Backpacks stuffed with school supplies await their new owners at Dicken Elementary.
Backpacks stuffed with school supplies await their new owners at Dicken Elementary.

By Tara Cavanaugh

Look into any school, and you’ll see as many of them as you will students: Huge ones hanging on kindergarteners, looking like oversized shells on tiny turtles. Overstuffed ones on high schoolers, filled with heavy volumes and covered in patches and pins.

Backpacks. They are a quintessential item for students. Yet for many families, they’re impossible to afford.

Luckily for Ann Arbor Public Schools students, a dedicated network of businesses, corporations and organizations donate hundreds of backpacks full of school supplies each year.
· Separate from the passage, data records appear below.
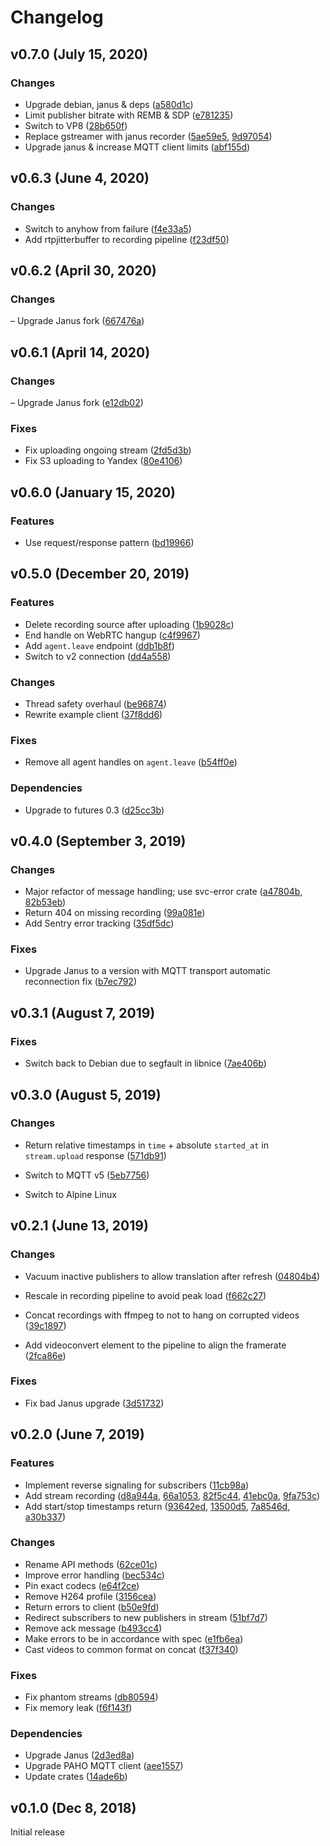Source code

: # Changelog

## v0.7.0 (July 15, 2020)

### Changes
- Upgrade debian, janus & deps ([a580d1c](https://github.com/netology-group/janus-conference/commit/a580d1c8b02081b5aff78fbdd546c8a590ffabe2))
- Limit publisher bitrate with REMB & SDP ([e781235](https://github.com/netology-group/janus-conference/commit/e781235b67522e93d06ae348c0d4ed07b0217120))
- Switch to VP8 ([28b650f](https://github.com/netology-group/janus-conference/commit/28b650f18d2f30fe854aca17d951a44bc963b66f))
- Replace gstreamer with janus recorder ([5ae59e5](https://github.com/netology-group/janus-conference/commit/5ae59e527f74486b67e415552bf97d035568d734), [9d97054](https://github.com/netology-group/janus-conference/commit/9d970546a11b7094468d8f4f5698cb1912f4f6b1))
- Upgrade janus & increase MQTT client limits ([abf155d](https://github.com/netology-group/janus-conference/commit/abf155d2c4af31b07b35a73c5b0b52cd48a099bb))


## v0.6.3 (June 4, 2020)

### Changes
- Switch to anyhow from failure ([f4e33a5](https://github.com/netology-group/janus-conference/commit/f4e33a51dc7b3a75be4fef2b5116bc4221396f08))
- Add rtpjitterbuffer to recording pipeline ([f23df50](https://github.com/netology-group/janus-conference/commit/f23df50aad6f69e05bbdb0d6775b9743d1176cf7))


## v0.6.2 (April 30, 2020)

### Changes
– Upgrade Janus fork ([667476a](https://github.com/netology-group/janus-conference/commit/667476a49dbd4bbeefccd531a9621149bec2776d))


## v0.6.1 (April 14, 2020)

### Changes
– Upgrade Janus fork ([e12db02](https://github.com/netology-group/janus-conference/commit/e12db020738fe51ce5dccd246e9f6428b64683c6))

### Fixes
- Fix uploading ongoing stream ([2fd5d3b](https://github.com/netology-group/janus-conference/commit/2fd5d3b6b021998df80b31cf181cfd8f3583bd09))
- Fix S3 uploading to Yandex ([80e4106](https://github.com/netology-group/janus-conference/commit/80e4106dfcf21b4ee425eabb18650edb13dcf1d3))

## v0.6.0 (January 15, 2020)

### Features

- Use request/response pattern ([bd19966](https://github.com/netology-group/janus-conference/commit/bd19966d2b8eac0c3f539aeb1f2d2bcd8e17f9fe))


## v0.5.0 (December 20, 2019)

### Features

- Delete recording source after uploading ([1b9028c](https://github.com/netology-group/janus-conference/commit/1b9028cd127140b56d958bd64c3049b599ce5151))
- End handle on WebRTC hangup ([c4f9967](https://github.com/netology-group/janus-conference/commit/c4f99674f4e98d68fa26f91df3249296bab55fce))
- Add `agent.leave` endpoint ([ddb1b8f](https://github.com/netology-group/janus-conference/commit/ddb1b8f2467b4a029b52fa2a424bc2166598fe52))
- Switch to v2 connection ([dd4a558](https://github.com/netology-group/janus-conference/commit/dd4a558c158acc5a45576571922219ae51e31885))

### Changes

- Thread safety overhaul ([be96874](https://github.com/netology-group/janus-conference/commit/be968741ae15907068f16d0f81f4bf6a6191b2b6))
- Rewrite example client ([37f8dd6](https://github.com/netology-group/janus-conference/commit/37f8dd647b9915b450b5d1620b8ae89114eea023))

### Fixes

- Remove all agent handles on `agent.leave` ([b54ff0e](https://github.com/netology-group/janus-conference/commit/b54ff0ebf92244e61b535fa5d3293c8bb5141338))


### Dependencies

- Upgrade to futures 0.3 ([d25cc3b](https://github.com/netology-group/janus-conference/commit/d25cc3bcbdb33e9cfd4be15c91f86c901d7d469b))


## v0.4.0 (September 3, 2019)

### Changes

- Major refactor of message handling; use svc-error crate ([a47804b](https://github.com/netology-group/janus-conference/commit/a47804b95e24fb54accd3ddf146f759c318a3e17), [82b53eb](https://github.com/netology-group/janus-conference/commit/82b53eb396794e9137f12830454e93fa7cd0881c))
- Return 404 on missing recording ([99a081e](https://github.com/netology-group/janus-conference/commit/99a081eb306ff0fed962968c0a21fe8cba11d947))
- Add Sentry error tracking ([35df5dc](https://github.com/netology-group/janus-conference/commit/35df5dc210b960ab5ba1f46581cec494535e26d7))

### Fixes

-  Upgrade Janus to a version with MQTT transport automatic reconnection fix ([b7ec792](https://github.com/netology-group/janus-conference/commit/b7ec792f85851a8f79c881603255e3b438f35d93))


## v0.3.1 (August 7, 2019)

### Fixes

- Switch back to Debian due to segfault in libnice ([7ae406b](https://github.com/netology-group/janus-conference/commit/7ae406b69b75378879993798f49970e60b46e9a2))

## v0.3.0 (August 5, 2019)

### Changes

- Return relative timestamps in `time` + absolute `started_at` in `stream.upload` response ([571db91](https://github.com/netology-group/janus-conference/commit/571db917e89a98145b4a1db3ce8f8d3843a5611b))

- Switch to MQTT v5 ([5eb7756](https://github.com/netology-group/janus-conference/commit/5eb7756d25ec7c188f2d317ae455871e1b8a6ff6))

- Switch to Alpine Linux


## v0.2.1 (June 13, 2019)

### Changes

- Vacuum inactive publishers to allow translation after refresh ([04804b4](https://github.com/netology-group/janus-conference/commit/04804b42e473538489f90b109f45ff8ab4b92993))

- Rescale in recording pipeline to avoid peak load ([f662c27](https://github.com/netology-group/janus-conference/commit/f662c274b97327552a28f6c8dc3bd68d260f4cd2))

- Concat recordings with ffmpeg to not to hang on corrupted videos ([39c1897](https://github.com/netology-group/janus-conference/commit/39c18979c2361ab0c1110b20fe6ea4c66a7d967c))

- Add videoconvert element to the pipeline to align the framerate ([2fca86e](https://github.com/netology-group/janus-conference/commit/2fca86e58da377e5c4652f986326a41f41fb74c3))

### Fixes

- Fix bad Janus upgrade ([3d51732](https://github.com/netology-group/janus-conference/commit/3d5173298b5f145d8c2967de350b793e2ab246c7))


## v0.2.0 (June 7, 2019)

### Features

- Implement reverse signaling for subscribers ([11cb98a](https://github.com/netology-group/janus-conference/commit/11cb98aedfbb302ecc55af966202fd34d563d7e0))
- Add stream recording ([d8a944a](https://github.com/netology-group/janus-conference/commit/d8a944a4dbf9ffc4c0aa99354b490189d3266fd1), [66a1053](https://github.com/netology-group/janus-conference/commit/66a1053cfcabde60a4d07589cd7316eb2c952184), [82f5c44](https://github.com/netology-group/janus-conference/commit/82f5c447118b2b2e2b616eb52196ad6005fa2e7b), [41ebc0a](https://github.com/netology-group/janus-conference/commit/41ebc0a3369b4e95a1c4f397ba4a01e218422297), [9fa753c](https://github.com/netology-group/janus-conference/commit/9fa753cd0f6352a1a6e871c36cb8c49ad16858ca))
- Add start/stop timestamps return ([93642ed](https://github.com/netology-group/janus-conference/commit/93642edaef5c5cf21559743879443703238bb8c1), [13500d5](https://github.com/netology-group/janus-conference/commit/13500d57ef57f01a9341b00a74e5fb399430f5a4), [7a8546d](https://github.com/netology-group/janus-conference/commit/7a8546d18735e9c3d2fdd4ce8403af35a628641e), [a30b337](https://github.com/netology-group/janus-conference/commit/a30b3375f8bfa80e0dc13d5e5509e411ff4dec6e))

### Changes

- Rename API methods ([62ce01c](https://github.com/netology-group/janus-conference/commit/62ce01c18af4050359aeaf933fa2636619318087))
- Improve error handling ([bec534c](https://github.com/netology-group/janus-conference/commit/bec534c247b026e890c6ad1b13dcf40a7a03079b))
- Pin exact codecs ([e64f2ce](https://github.com/netology-group/janus-conference/commit/e64f2ce08cc1c7d5253ad51a5b063437a119b670))
- Remove H264 profile ([3156cea](https://github.com/netology-group/janus-conference/commit/3156cea959e7310ea2e16b7933083dcdfa1ab876))
- Return errors to client ([b50e9fd](https://github.com/netology-group/janus-conference/commit/b50e9fdbc1a0221b1d6f01fe9816aeddc8e54bf1))
- Redirect subscribers to new publishers in stream ([51bf7d7](https://github.com/netology-group/janus-conference/commit/51bf7d7bf5b8cf929f8a5f6450f8375b39a9e6b4))
- Remove ack message ([b493cc4](https://github.com/netology-group/janus-conference/commit/b493cc4026c4b2c6f710e95c087bdf354043ddf0))
- Make errors to be in accordance with spec ([e1fb6ea](https://github.com/netology-group/janus-conference/commit/e1fb6ea6bc282a672ff2a83e301780e90697556f))
- Cast videos to common format on concat ([f37f340](https://github.com/netology-group/janus-conference/commit/f37f340eefddf97be7862e9cf09701a8e4e7717f))

### Fixes

- Fix phantom streams ([db80594](https://github.com/netology-group/janus-conference/commit/db80594ce334f80d9493e3212f8a586561fc33d7))
- Fix memory leak ([f6f143f](https://github.com/netology-group/janus-conference/commit/f6f143fa46435bbdfb593b124b16c17767014338))

### Dependencies

- Upgrade Janus ([2d3ed8a](https://github.com/netology-group/janus-conference/commit/2d3ed8a3068a9c5f374623f2df63ada2f35498da))
- Upgrade PAHO MQTT client ([aee1557](https://github.com/netology-group/janus-conference/commit/aee1557e1d884eb132634540a5286bac24b51b59))
- Update crates ([14ade6b](https://github.com/netology-group/janus-conference/commit/14ade6b9e1403fcebd662430b5539b23699b9e5d))


## v0.1.0 (Dec 8, 2018)

Initial release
Getting an exact list of donors, or even an exact number of donations, isn’t easy: many choose to donate covertly and have been doing so for years.

Dicken Elementary, for example, can depend on Knox Church, which dropped off its seventh annual donation last week. Forty backpacks, full of pencils, crayons, books and other school supplies, will be distributed to needy students.

“Each year this is like a godsend,” said Principal Mike Madison. “It helps our kids come to school prepared each day.”

Of the 40 backpacks Dicken received, Principal Madison will distribute 25 right away. He’ll “share the wealth” with other schools that need some, and he’ll keep a few for new students who move in during the school year or who need a replacement.

Carpenter Elementary received a delivery of a dozen backpacks from Huron High School junior Tiara Coles; they were paid for and filled with supplies by the youth group at her church, Journey of Faith.

Azibo Stevens helps connect homeless students and their families with needed services, such as this donation of backpacks and supplies from ADP.
Azibo Stevens helps connect homeless students and their families with needed services, such as this donation of backpacks and supplies from ADP.

Large corporations use their profits to make large donations. Office Depot, which has distributed backpacks to AAPS for the past three years, donated 217 backpacks between Bryant, Mitchell, Pittsfield, Northside and Allen elementary schools earlier this month.

Costco, which opened its first Ann Arbor store a little over a year ago, donated 400 backpacks to Mitchell Elementary. “We’re just happy to be a part of the community,” said Jim Doglas, a senior marketer for the company.

The Ann Arbor site of ADP, Automatic Data Processing, has an employee activities committee that has donated backpacks to AAPS for “years now, I don’t even remember,” said Anita Creme-Sype, an employee. This year it dropped off 15 backpacks, a dozen lunch boxes, and hundreds of supplies such as pens, rulers, calculators and binders at the Balas administration building.

While ADP’s activities committee provides many ways for employees to donate their time or money to the community, Creme-Sype said the backpack drive is always a favorite. “People really like to donate backpacks,” she said. “It’s something they feel strongly about.”